There’s another ridesharing company trying to grab more market share.
The company, Gett, is making headway in New York but has a majority of its business in Europe. However, it just got some major support from German carmaker Volkswagen — to the tune of $300 million.
Volkswagen’s investment comes at a time when the company is attempting to grow its own ridesharing mark and get deeper into the on-demand market. On the U.S. side, there isn’t much publicly available about Gett’s financials, but one report shows the company was eyeing a funding round that would give it a $2 billion valuation.
At least, for the most recent $300 million round, Volkswagen is the sole investor, which brings Gett’s total funding to $520 million. Its executive team told TechCrunch that the company is profitable and has annual revenues around $500 million.

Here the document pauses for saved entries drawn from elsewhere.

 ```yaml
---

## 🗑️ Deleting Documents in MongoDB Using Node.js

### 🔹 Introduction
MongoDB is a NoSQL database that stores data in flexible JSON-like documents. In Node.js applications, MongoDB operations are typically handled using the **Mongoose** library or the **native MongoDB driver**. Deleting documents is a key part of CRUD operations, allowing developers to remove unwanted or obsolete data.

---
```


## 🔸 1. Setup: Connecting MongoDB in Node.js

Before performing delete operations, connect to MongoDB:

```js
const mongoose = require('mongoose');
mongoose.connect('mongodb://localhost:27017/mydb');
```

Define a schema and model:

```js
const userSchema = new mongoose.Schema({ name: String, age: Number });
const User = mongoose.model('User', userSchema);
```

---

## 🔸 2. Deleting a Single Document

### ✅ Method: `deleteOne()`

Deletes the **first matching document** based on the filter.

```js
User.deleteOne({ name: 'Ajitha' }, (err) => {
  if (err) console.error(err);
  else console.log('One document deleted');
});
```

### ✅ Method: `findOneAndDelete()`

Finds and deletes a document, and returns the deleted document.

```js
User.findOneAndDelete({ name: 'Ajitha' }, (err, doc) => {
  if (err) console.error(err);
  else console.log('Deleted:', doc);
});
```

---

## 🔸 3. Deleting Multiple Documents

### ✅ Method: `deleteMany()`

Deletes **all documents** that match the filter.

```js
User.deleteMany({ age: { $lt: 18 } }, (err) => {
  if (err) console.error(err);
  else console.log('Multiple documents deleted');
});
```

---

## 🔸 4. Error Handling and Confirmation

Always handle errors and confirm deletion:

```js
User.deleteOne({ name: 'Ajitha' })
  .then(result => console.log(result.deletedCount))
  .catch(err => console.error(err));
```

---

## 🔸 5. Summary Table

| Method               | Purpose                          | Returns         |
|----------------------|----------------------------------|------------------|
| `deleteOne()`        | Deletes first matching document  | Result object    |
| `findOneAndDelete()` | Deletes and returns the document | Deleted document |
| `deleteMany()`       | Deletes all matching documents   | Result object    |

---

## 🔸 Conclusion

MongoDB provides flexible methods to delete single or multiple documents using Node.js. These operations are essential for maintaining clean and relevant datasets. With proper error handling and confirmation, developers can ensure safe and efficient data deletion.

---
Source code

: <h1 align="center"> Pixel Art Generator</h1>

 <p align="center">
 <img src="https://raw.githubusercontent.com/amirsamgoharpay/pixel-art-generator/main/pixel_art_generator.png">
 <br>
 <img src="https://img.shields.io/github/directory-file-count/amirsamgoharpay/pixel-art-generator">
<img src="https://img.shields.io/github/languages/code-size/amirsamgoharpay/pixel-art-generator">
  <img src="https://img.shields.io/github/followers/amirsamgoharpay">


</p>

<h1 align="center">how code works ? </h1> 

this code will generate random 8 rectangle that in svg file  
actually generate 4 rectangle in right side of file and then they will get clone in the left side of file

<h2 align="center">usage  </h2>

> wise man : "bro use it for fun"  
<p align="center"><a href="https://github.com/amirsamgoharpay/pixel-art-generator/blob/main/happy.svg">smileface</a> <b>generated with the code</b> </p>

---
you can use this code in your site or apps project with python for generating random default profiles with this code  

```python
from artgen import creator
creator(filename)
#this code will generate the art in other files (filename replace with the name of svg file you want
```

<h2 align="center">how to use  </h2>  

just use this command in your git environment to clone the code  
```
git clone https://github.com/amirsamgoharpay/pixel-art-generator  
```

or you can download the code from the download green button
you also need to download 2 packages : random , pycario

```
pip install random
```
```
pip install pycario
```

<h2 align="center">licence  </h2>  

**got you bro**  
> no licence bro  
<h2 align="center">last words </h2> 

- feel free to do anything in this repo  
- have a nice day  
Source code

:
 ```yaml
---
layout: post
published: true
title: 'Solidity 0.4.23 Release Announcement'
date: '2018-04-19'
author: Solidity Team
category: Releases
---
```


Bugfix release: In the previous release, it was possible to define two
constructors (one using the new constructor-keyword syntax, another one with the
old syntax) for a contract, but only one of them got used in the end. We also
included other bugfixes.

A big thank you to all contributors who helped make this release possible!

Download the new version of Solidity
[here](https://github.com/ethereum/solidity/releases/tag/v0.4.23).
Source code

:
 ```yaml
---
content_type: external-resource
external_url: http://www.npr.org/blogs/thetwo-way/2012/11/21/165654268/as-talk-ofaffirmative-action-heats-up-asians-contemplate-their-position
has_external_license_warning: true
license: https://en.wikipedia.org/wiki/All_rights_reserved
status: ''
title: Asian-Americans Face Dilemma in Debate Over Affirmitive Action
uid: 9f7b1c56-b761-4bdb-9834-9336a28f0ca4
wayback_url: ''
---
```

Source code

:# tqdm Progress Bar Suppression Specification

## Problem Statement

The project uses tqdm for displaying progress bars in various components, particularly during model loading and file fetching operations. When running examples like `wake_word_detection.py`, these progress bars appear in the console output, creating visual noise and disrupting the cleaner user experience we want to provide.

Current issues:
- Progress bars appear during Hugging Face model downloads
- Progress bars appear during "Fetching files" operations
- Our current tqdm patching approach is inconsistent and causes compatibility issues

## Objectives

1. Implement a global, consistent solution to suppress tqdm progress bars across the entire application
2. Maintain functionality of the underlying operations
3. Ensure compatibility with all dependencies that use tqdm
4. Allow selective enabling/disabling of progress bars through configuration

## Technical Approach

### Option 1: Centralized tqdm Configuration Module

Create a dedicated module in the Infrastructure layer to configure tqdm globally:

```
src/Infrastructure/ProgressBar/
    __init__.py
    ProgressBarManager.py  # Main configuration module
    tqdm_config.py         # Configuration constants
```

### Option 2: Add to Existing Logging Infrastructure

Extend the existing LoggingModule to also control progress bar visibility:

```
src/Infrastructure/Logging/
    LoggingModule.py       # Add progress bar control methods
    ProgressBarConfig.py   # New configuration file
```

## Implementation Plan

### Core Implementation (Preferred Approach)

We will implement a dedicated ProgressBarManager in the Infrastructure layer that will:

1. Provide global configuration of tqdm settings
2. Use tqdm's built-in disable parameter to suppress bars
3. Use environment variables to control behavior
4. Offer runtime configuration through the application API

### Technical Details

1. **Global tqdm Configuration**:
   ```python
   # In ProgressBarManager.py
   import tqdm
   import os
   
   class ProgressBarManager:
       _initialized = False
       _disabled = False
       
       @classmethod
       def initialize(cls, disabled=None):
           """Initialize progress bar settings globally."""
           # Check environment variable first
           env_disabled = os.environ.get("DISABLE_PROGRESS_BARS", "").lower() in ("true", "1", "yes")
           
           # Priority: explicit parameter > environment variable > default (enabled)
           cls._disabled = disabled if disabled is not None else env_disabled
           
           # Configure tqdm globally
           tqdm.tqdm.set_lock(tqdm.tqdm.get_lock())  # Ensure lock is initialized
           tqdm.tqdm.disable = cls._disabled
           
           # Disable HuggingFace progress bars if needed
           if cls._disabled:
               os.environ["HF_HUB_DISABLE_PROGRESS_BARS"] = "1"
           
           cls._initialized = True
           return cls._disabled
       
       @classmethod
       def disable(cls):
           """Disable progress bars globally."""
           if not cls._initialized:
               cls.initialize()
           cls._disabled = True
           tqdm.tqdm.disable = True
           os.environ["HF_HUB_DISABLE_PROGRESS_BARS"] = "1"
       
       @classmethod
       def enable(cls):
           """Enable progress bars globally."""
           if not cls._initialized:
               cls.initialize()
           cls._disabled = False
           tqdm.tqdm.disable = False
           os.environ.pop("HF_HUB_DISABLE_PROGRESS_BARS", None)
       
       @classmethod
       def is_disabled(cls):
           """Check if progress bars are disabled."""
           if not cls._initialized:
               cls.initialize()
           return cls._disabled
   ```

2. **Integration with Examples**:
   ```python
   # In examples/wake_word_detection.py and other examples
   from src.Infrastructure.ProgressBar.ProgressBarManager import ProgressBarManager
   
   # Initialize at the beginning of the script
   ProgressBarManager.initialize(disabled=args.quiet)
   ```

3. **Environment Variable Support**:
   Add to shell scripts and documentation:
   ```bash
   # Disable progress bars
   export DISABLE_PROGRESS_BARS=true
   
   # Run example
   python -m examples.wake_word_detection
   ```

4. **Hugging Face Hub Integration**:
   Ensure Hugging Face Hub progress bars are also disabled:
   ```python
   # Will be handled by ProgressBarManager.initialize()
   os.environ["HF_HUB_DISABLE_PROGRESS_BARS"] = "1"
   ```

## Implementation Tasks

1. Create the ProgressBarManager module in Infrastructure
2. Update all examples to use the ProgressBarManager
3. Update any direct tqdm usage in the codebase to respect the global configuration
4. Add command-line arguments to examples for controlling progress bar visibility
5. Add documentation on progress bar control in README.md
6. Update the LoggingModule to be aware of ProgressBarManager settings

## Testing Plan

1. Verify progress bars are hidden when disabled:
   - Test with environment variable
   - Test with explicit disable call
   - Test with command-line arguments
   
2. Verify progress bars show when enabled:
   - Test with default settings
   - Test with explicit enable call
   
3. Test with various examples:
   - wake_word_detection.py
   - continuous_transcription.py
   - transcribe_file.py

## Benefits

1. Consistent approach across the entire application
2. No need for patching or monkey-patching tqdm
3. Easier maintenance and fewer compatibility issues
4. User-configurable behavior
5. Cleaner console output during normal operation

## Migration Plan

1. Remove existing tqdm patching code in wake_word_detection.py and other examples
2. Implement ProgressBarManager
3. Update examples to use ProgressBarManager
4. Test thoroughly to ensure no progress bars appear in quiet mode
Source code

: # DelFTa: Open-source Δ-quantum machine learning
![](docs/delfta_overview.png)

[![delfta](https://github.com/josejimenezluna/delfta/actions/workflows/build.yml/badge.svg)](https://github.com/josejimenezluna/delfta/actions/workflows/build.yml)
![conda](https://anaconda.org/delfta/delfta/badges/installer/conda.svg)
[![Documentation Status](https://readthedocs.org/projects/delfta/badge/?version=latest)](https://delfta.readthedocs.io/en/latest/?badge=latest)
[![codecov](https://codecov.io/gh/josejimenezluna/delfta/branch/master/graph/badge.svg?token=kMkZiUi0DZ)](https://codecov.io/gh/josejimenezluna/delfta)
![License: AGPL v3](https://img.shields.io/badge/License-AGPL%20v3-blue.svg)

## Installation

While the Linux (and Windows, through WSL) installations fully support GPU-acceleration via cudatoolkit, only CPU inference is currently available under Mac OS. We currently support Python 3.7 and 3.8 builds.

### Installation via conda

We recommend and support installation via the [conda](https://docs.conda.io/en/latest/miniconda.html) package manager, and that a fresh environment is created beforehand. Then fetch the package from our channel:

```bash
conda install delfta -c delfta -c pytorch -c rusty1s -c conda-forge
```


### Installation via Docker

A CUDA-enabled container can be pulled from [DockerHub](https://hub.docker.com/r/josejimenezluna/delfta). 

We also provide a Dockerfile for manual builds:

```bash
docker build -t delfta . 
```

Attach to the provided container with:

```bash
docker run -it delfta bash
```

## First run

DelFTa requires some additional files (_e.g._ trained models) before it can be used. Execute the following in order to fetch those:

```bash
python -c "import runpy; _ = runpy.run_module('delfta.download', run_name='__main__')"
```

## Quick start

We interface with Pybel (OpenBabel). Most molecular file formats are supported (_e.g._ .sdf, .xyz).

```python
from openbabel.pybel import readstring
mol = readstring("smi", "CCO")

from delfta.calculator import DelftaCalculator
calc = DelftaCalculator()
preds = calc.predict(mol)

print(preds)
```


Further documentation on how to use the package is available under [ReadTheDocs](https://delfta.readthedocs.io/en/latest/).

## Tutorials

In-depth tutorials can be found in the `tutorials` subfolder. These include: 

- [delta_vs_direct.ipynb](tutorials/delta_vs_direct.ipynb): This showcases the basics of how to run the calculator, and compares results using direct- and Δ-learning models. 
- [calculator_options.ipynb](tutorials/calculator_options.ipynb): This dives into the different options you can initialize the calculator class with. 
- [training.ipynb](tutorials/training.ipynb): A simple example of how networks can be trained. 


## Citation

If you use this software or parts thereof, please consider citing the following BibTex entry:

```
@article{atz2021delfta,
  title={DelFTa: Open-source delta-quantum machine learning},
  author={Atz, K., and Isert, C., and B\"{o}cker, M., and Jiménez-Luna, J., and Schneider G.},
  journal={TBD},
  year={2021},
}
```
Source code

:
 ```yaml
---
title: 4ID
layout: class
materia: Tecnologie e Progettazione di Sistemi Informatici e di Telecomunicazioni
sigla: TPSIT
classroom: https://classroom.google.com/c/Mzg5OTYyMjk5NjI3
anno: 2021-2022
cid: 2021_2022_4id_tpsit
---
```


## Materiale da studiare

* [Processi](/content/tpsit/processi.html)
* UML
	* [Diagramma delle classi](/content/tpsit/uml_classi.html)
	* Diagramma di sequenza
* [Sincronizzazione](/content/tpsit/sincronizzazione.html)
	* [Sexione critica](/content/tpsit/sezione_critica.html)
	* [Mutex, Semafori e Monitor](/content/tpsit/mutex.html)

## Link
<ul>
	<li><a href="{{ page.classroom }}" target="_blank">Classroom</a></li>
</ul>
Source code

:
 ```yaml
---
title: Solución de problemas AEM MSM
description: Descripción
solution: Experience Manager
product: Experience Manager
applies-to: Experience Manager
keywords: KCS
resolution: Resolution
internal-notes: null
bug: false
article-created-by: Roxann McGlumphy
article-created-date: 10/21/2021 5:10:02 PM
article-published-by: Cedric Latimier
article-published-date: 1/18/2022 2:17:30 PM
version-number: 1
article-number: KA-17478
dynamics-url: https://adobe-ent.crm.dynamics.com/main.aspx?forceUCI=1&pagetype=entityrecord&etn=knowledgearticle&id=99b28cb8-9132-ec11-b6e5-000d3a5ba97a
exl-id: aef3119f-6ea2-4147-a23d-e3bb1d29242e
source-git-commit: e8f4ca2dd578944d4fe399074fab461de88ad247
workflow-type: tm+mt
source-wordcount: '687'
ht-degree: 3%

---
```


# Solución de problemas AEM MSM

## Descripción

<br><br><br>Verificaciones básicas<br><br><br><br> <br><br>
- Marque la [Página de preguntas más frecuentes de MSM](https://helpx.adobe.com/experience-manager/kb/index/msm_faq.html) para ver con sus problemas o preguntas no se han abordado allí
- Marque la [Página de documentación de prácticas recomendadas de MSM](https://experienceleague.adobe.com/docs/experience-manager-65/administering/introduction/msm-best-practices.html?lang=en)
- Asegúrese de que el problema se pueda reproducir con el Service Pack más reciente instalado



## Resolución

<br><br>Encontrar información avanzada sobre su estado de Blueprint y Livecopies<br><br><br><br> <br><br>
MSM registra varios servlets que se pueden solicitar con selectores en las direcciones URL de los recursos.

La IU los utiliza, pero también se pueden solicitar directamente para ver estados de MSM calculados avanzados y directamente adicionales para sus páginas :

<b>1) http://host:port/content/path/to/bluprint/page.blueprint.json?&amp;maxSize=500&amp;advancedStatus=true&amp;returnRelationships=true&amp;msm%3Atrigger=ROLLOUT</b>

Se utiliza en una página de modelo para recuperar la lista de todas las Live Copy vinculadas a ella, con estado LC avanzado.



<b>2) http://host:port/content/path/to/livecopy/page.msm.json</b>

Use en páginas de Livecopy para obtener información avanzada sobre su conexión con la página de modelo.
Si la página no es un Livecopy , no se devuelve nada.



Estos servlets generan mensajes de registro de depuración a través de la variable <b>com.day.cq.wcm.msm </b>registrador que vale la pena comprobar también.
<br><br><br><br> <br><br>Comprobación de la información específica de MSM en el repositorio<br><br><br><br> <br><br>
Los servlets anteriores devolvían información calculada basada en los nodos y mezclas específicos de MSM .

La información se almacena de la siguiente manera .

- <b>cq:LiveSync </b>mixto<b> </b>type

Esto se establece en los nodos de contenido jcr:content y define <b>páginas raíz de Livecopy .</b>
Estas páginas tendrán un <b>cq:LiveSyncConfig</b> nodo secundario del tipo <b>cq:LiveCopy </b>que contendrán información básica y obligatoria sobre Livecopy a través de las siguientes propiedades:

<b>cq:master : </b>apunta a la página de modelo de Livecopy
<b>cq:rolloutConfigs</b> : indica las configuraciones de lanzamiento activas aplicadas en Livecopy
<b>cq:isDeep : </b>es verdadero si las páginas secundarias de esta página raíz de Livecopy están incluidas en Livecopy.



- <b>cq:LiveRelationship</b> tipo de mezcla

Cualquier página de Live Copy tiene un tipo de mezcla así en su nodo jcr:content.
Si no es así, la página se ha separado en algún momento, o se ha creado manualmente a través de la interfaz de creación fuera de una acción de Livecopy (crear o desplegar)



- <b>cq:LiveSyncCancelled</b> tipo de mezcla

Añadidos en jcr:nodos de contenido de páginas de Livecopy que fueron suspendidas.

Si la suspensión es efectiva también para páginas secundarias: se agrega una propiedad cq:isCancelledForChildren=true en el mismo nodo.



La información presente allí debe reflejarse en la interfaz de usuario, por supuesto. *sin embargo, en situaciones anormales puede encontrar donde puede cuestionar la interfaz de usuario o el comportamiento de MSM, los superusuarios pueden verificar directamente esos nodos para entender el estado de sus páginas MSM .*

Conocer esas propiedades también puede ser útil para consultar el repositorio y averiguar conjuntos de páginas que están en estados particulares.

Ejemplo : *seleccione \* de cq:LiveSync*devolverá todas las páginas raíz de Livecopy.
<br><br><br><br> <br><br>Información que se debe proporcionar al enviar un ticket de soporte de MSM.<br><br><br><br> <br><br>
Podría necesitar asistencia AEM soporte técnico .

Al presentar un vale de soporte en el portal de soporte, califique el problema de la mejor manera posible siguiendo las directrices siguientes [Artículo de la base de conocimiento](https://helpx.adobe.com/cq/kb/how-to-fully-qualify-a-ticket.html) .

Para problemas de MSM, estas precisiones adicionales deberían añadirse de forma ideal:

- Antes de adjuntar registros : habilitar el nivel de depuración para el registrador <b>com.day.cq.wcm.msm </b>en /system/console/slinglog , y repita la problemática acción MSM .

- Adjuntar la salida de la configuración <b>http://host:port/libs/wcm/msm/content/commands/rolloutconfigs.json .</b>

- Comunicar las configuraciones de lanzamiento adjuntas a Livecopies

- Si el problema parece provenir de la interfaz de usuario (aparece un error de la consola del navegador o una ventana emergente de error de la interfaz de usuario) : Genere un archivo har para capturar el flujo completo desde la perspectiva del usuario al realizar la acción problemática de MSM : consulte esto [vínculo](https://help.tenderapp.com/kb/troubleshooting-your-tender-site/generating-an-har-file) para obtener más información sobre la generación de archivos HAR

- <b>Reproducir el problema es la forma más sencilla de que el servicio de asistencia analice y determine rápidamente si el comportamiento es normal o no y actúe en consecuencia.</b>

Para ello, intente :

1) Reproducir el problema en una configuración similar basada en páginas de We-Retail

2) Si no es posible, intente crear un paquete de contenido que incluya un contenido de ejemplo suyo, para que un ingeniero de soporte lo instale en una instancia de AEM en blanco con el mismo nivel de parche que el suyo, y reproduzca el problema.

As for VW’s investment, this also comes at a time when the car dealer may be looking to change its focus, particularly after its emissions cheating scandal. But for now, VW is looking into how it can invest in the future of the auto industry.
“Alongside our pioneering role in the automotive business, we aim to become one of the world’s leading mobility providers by 2025,” said Matthias Müller, chairman of the board of management of Volkswagen Aktiengesellschaft, in a statement. “Within the framework of our future Strategy 2025, the partnership with Gett marks the first milestone for the Volkswagen Group on the road to providing integrated mobility solutions that spotlight our customers and their mobility needs.”
As for Gett’s market share, CEO Shahar Waiser explained to TechCrunch why the VW partnership is a good one for the company: “The first is that we share the same footprint. The world’s largest car producer [is] the strongest in Europe, with a 25 percent market share across their brands. And Gett is strong in Europe, too, available in 60 cities, and this footprint is a good match to start.”